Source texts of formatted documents
════

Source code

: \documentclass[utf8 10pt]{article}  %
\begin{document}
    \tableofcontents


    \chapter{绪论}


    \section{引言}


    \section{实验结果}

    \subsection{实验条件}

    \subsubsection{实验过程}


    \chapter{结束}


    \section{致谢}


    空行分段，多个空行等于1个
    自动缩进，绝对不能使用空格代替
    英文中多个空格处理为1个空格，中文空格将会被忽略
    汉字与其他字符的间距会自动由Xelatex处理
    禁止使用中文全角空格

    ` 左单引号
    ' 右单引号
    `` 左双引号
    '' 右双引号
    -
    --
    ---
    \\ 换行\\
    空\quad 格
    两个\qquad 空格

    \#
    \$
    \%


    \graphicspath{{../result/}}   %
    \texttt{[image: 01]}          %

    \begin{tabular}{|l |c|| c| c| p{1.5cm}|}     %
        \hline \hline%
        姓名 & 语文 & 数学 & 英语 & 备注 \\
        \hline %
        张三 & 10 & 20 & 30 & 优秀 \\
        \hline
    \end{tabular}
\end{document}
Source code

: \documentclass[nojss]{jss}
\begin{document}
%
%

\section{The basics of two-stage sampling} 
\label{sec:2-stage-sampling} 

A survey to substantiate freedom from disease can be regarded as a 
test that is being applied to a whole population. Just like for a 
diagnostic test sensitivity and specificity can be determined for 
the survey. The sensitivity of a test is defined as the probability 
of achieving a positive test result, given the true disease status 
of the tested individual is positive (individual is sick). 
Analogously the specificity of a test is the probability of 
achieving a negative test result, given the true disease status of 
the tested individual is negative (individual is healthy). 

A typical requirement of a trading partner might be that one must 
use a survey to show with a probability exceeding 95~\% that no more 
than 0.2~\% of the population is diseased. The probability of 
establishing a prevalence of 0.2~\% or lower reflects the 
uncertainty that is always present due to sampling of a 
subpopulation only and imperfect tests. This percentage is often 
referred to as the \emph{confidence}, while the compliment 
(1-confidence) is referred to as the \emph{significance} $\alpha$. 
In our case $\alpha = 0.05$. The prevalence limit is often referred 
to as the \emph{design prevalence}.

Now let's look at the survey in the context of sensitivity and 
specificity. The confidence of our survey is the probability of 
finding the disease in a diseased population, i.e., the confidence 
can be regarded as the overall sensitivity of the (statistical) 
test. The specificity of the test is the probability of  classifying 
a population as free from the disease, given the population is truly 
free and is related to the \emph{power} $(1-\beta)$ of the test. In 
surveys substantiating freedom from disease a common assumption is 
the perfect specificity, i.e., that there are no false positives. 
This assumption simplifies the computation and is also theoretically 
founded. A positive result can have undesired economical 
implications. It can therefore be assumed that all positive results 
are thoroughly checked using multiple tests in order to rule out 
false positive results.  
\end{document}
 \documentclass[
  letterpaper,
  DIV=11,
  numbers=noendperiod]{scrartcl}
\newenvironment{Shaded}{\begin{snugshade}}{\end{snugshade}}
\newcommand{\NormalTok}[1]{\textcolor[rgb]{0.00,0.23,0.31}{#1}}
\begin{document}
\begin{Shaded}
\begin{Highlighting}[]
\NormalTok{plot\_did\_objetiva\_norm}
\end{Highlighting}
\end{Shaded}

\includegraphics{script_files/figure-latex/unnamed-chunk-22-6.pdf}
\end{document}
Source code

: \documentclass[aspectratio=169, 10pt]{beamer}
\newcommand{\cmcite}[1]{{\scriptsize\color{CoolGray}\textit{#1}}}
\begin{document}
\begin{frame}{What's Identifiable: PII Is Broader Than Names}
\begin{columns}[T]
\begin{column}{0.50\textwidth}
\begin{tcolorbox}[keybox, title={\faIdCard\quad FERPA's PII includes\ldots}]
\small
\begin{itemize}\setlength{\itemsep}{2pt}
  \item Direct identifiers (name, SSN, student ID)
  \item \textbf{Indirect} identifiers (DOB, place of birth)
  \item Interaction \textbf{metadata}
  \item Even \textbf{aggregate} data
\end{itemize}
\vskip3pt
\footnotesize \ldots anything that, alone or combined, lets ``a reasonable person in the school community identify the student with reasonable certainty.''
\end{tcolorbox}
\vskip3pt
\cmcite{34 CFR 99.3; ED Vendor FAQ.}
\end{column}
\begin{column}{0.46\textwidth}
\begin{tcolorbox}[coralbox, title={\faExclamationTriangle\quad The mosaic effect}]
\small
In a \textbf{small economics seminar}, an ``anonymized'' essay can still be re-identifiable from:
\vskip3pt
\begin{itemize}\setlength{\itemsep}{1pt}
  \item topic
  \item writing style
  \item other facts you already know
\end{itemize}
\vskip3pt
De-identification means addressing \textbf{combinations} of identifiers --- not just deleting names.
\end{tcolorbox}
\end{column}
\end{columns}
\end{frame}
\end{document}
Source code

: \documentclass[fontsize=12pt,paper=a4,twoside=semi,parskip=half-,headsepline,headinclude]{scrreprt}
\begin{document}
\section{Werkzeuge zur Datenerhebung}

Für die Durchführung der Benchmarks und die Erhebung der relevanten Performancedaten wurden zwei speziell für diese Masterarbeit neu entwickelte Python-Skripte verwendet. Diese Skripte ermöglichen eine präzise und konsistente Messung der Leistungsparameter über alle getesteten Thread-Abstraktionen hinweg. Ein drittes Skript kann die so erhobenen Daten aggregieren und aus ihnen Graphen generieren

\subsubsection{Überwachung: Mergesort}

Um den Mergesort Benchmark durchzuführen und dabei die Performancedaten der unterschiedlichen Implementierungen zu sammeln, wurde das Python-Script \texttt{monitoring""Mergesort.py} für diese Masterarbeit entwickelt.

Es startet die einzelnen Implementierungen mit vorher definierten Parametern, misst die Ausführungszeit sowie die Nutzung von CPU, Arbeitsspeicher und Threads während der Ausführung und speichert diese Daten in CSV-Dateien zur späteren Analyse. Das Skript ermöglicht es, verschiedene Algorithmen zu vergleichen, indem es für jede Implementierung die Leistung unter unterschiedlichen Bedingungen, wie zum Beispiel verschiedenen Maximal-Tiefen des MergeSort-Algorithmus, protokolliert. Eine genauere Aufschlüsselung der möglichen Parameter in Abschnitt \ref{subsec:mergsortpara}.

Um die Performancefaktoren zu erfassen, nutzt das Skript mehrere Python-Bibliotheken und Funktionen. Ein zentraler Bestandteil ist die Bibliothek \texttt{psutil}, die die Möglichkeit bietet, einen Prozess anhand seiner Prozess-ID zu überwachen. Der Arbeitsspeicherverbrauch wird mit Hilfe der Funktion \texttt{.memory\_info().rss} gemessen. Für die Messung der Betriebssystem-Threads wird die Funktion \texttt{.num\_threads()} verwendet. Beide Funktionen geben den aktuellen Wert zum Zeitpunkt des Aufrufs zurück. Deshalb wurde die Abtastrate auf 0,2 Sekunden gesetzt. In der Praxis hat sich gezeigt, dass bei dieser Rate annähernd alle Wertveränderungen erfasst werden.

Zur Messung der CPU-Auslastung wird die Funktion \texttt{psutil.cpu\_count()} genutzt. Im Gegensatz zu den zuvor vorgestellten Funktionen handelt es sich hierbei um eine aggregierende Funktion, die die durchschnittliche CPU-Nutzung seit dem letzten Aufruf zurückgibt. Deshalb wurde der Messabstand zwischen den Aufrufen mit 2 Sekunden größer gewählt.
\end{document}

════

Your instructions
If a line in the records contains the string "Masterarbeit", copy it out.

Answer section
Für die Durchführung der Benchmarks und die Erhebung der relevanten Performancedaten wurden zwei speziell für diese Masterarbeit neu entwickelte Python-Skripte verwendet. Diese Skripte ermöglichen eine präzise und konsistente Messung der Leistungsparameter über alle getesteten Thread-Abstraktionen hinweg. Ein drittes Skript kann die so erhobenen Daten aggregieren und aus ihnen Graphen generieren
Um den Mergesort Benchmark durchzuführen und dabei die Performancedaten der unterschiedlichen Implementierungen zu sammeln, wurde das Python-Script \texttt{monitoring""Mergesort.py} für diese Masterarbeit entwickelt.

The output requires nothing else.